Instead, killing by drone speaks to a larger question of defining the
conditions under which nations should deploy such force.
Panelists
noted that in Afghanistan, ISAF has been very effective at using drones as part
of the larger military campaign. Strict rules govern the use of drones under
ISAF command. Under no conditions, for example, are drones used to attack
buildings, given the possibility that unidentified civilians may be inside.

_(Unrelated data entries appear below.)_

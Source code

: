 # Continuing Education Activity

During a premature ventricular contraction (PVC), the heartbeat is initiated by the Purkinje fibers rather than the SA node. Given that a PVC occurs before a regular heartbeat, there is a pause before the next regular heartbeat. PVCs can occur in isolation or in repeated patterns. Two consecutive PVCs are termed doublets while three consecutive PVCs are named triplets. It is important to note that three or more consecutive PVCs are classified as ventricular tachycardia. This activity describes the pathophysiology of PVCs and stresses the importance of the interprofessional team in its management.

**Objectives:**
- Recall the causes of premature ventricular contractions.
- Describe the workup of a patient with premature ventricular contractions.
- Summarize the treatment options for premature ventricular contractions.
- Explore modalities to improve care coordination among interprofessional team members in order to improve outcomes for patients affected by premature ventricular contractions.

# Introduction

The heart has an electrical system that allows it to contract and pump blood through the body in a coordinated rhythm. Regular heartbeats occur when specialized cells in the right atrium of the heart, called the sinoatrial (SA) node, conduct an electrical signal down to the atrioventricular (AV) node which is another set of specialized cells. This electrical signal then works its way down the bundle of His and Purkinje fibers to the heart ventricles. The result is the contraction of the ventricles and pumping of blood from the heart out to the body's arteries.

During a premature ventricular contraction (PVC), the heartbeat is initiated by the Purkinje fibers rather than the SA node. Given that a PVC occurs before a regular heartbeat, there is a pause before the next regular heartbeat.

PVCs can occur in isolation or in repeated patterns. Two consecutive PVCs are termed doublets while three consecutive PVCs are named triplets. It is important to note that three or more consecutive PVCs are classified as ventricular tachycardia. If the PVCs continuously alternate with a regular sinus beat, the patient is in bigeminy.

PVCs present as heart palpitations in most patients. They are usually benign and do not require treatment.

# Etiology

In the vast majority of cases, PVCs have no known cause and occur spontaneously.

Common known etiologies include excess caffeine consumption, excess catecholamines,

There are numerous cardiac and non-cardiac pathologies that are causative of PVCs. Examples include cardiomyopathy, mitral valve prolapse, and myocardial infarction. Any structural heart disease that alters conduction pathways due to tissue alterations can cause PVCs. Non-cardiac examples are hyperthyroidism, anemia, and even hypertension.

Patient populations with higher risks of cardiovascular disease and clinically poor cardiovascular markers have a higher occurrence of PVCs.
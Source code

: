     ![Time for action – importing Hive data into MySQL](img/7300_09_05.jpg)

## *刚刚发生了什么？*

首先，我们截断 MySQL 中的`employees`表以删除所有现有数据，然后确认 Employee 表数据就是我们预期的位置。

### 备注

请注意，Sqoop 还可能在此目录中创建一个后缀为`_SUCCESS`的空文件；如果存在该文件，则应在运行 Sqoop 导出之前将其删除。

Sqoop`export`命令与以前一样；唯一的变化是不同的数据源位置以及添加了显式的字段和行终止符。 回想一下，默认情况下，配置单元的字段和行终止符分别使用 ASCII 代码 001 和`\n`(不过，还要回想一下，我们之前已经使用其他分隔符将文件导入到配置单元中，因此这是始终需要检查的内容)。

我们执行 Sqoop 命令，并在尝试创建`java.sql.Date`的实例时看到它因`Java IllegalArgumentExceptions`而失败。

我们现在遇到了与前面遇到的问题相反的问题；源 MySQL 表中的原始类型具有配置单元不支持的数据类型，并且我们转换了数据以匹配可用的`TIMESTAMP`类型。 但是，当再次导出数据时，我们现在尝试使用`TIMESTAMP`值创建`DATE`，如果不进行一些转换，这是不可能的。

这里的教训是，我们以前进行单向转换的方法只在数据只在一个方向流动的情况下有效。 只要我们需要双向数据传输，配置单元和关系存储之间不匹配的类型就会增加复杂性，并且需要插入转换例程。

Such rigidity results not solely from a belief in abiding by the rules of war,
but from a conviction that any civilian deaths threaten greater
instability. In the hinterlands of Pakistan, Somalia, and Yemen, where ground
troops are unable to help vet potential targets or engage with local populations
to redress errors, drones have struck more fear and resentment in local
populations than confidence, one panelist concluded.
One
panelist said that new norms governing drone use are necessary to ensure the
security of America and her closest allies. I am not so sure. U.S. drone
activities could hypothetically be used to justify targeting American civilians
by hostile states, but America's military dominance should always deter such
behavior. Instead, limits on the drone program are necessary for America's
strategy in the Middle East, in order to rectify the long-term trend towards
radicalization that is seeded by short-term gains in targeted killing.
In a
post-Afghanistan and post-Iraq world, the use of drones speaks to a wider
unwillingness to use large-scale, high-risk military force to project American
power abroad, as both panelists noted. Drone technology allows the president to
remain active in the fight against terrorism without having to make unpopular
and costlier "boots on the ground" commitments. Ultimately, however, the Obama administration must confront the difficult truth that what is a useful tactic
in a broader military campaign cannot be substituted for an overall strategy.
While
targeted killings constitute a centuries-old practice in international
relations, the rapid rise in drone strikes raises important questions for the
Obama administration. Are the strategic gains achieved through drone deployment
sustainable given rising public outcry over targeted killings in Pakistan,
Somalia, and Yemen? Can targeted killing programs co-exist with efforts to help
support good governance, when those programs are perceived to undermine U.S.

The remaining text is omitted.